When do you need to complete this task?

Review the following options to determine whether you need to complete this task:

  • If you want to upgrade the IBM Software Hub control plane and one or more services at the same time, follow the process in Upgrading an instance of IBM Software Hub instead.
  • If you didn't upgrade Data Virtualization when you upgraded the IBM Software Hub control plane, complete this task to upgrade Data Virtualization.

    Repeat as needed If you are responsible for multiple instances of IBM Software Hub, you can repeat this task to upgrade more instances of Data Virtualization on the cluster.

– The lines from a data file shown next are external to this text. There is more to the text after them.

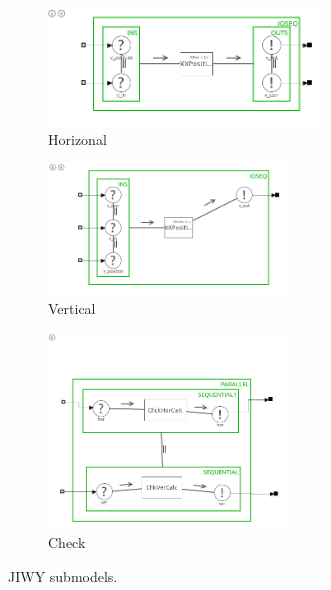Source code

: \documentclass[a4paper,twoside,11pt]{article}
\begin{document}
\begin{figure}[h]
	\begin{subfigure}{\textwidth}
		\centering
		\includegraphics[width=0.8\textwidth]{./img/jiwy-jiwy-hor.png}
		\caption{Horizonal}
	\end{subfigure}
	\begin{subfigure}{\textwidth}
		\centering
		\includegraphics[width=0.7\textwidth]{./img/jiwy-jiwy-ver.png}
		\caption{Vertical}
	\end{subfigure}
	\begin{subfigure}{\textwidth}
		\centering
		\includegraphics[width=0.7\textwidth]{./img/jiwy-jiwy-check.png}
		\caption{Check}
	\end{subfigure}
	\caption{JIWY submodels.}
	\label{fig:jiwysubmodel}
\end{figure}
\end{document}
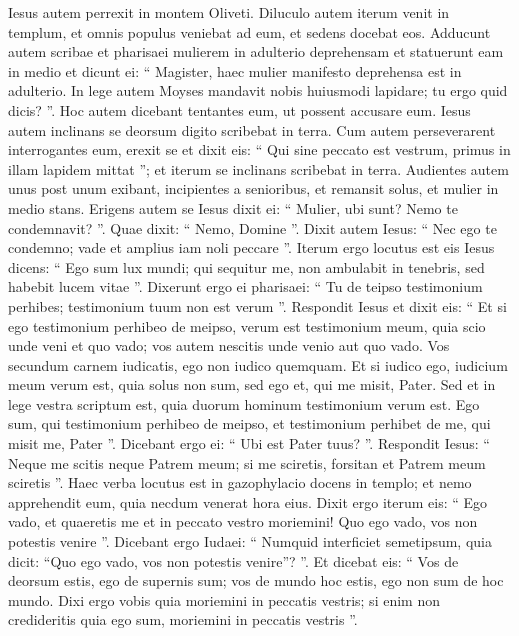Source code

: \begin{biblechapter}
\begin{biblechapter}
\begin{biblechapter}
\begin{biblechapter}
\begin{biblechapter}
\begin{biblechapter}
\begin{biblechapter}
\begin{biblechapter}
\verse Iesus autem perrexit in montem Oliveti. 
\verse Diluculo autem iterum venit in templum, et omnis populus veniebat ad eum, et sedens docebat eos. 
\verse Adducunt autem scribae et pharisaei mulierem in adulterio deprehensam et statuerunt eam in medio 
\verse et dicunt ei: “ Magister, haec mulier manifesto deprehensa est in adulterio. 
\verse In lege autem Moyses mandavit nobis huiusmodi lapidare; tu ergo quid dicis? ”. 
\verse Hoc autem dicebant tentantes eum, ut possent accusare eum. Iesus autem inclinans se deorsum digito scribebat in terra. 
\verse Cum autem perseverarent interrogantes eum, erexit se et dixit eis: “ Qui sine peccato est vestrum, primus in illam lapidem mittat ”; 
\verse et iterum se inclinans scribebat in terra. 
\verse Audientes autem unus post unum exibant, incipientes a senioribus, et remansit solus, et mulier in medio stans. 
\verse Erigens autem se Iesus dixit ei: “ Mulier, ubi sunt? Nemo te condemnavit? ”. 
\verse Quae dixit: “ Nemo, Domine ”. Dixit autem Iesus: “ Nec ego te condemno; vade et amplius iam noli peccare ”.
 \verse Iterum ergo locutus est eis Iesus dicens: “ Ego sum lux mundi; qui sequitur me, non ambulabit in tenebris, sed habebit lucem vitae ”. 
\verse Dixerunt ergo ei pharisaei: “ Tu de teipso testimonium perhibes; testimonium tuum non est verum ”. 
\verse Respondit Iesus et dixit eis: “ Et si ego testimonium perhibeo de meipso, verum est testimonium meum, quia scio unde veni et quo vado; vos autem nescitis unde venio aut quo vado. 
\verse Vos secundum carnem iudicatis, ego non iudico quemquam. 
\verse Et si iudico ego, iudicium meum verum est, quia solus non sum, sed ego et, qui me misit, Pater. 
\verse Sed et in lege vestra scriptum est, quia duorum hominum testimonium verum est. 
\verse Ego sum, qui testimonium perhibeo de meipso, et testimonium perhibet de me, qui misit me, Pater ”. 
\verse Dicebant ergo ei: “ Ubi est Pater tuus? ”. Respondit Iesus: “ Neque me scitis neque Patrem meum; si me sciretis, forsitan et Patrem meum sciretis ”. 
\verse Haec verba locutus est in gazophylacio docens in templo; et nemo apprehendit eum, quia necdum venerat hora eius.
 \verse Dixit ergo iterum eis: “ Ego vado, et quaeretis me et in peccato vestro moriemini! Quo ego vado, vos non potestis venire ”. 
\verse Dicebant ergo Iudaei: “ Numquid interficiet semetipsum, quia dicit: “Quo ego vado, vos non potestis venire”? ”. 
\verse Et dicebat eis: “ Vos de deorsum estis, ego de supernis sum; vos de mundo hoc estis, ego non sum de hoc mundo. 
\verse Dixi ergo vobis quia moriemini in peccatis vestris; si enim non credideritis quia ego sum, moriemini in peccatis vestris ”. 

\end{biblechapter}
\end{biblechapter}
\end{biblechapter}
\end{biblechapter}
\end{biblechapter}
\end{biblechapter}
\end{biblechapter}
\end{biblechapter}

Information you need to complete this task

Review the following information before you upgrade Data Virtualization:

Version requirements

All the components that are associated with an instance of IBM Software Hub must be installed at the same release. For example, if the IBM Software Hub control plane is at Version 5.4.0, you must upgrade Data Virtualization to Version 5.4.0.

Environment variables
The commands in this task use environment variables so that you can run the commands exactly as written.
  • If you don't have the script that defines the environment variables, see Setting up installation environment variables.
  • To use the environment variables from the script, you must source the environment variables before you run the commands in this task. For example, run:
    source ./cpd_vars.sh
Common core services
Data Virtualization requires the IBM Software Hub common core services.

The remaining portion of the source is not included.